-- Problem to work on --
Determine how many lines of the entries include the word "установить", and report that number with no further text.

-- The data --

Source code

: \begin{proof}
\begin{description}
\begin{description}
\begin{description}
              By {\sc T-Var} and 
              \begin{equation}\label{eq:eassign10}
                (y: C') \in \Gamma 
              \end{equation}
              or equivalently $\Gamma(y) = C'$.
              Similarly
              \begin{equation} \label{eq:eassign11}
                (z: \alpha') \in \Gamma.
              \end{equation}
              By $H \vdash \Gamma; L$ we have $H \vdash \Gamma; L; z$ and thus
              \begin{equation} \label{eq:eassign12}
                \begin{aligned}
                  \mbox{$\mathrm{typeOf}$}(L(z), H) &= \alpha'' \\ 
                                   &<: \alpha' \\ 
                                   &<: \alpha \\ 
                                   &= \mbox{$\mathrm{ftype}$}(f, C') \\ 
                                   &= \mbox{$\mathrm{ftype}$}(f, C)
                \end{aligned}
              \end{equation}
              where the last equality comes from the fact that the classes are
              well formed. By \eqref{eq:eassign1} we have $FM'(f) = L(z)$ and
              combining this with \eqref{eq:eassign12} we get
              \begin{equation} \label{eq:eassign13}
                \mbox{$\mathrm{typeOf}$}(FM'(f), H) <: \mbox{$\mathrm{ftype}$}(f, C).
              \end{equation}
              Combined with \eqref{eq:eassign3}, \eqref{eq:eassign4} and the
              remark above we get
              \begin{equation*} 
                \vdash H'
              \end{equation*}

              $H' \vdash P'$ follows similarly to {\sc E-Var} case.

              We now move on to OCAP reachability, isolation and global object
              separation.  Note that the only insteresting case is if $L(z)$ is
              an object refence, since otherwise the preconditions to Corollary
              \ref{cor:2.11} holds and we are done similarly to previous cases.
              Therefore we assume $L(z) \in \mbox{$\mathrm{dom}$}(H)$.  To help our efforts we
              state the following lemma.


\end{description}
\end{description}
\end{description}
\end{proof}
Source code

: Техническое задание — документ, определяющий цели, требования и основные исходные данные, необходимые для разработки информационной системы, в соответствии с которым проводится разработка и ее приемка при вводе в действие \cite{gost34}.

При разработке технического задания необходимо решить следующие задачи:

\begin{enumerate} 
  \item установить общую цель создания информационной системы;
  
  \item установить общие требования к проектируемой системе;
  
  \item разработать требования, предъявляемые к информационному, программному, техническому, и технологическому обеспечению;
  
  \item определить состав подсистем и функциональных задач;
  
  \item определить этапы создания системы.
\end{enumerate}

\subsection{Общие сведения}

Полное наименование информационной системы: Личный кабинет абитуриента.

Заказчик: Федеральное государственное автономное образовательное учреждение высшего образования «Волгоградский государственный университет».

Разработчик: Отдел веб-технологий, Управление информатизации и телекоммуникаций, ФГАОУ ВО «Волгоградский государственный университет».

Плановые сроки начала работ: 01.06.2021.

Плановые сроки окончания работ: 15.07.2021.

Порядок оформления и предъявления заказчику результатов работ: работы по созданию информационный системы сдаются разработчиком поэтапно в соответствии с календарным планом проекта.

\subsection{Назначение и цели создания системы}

-- Written response --
2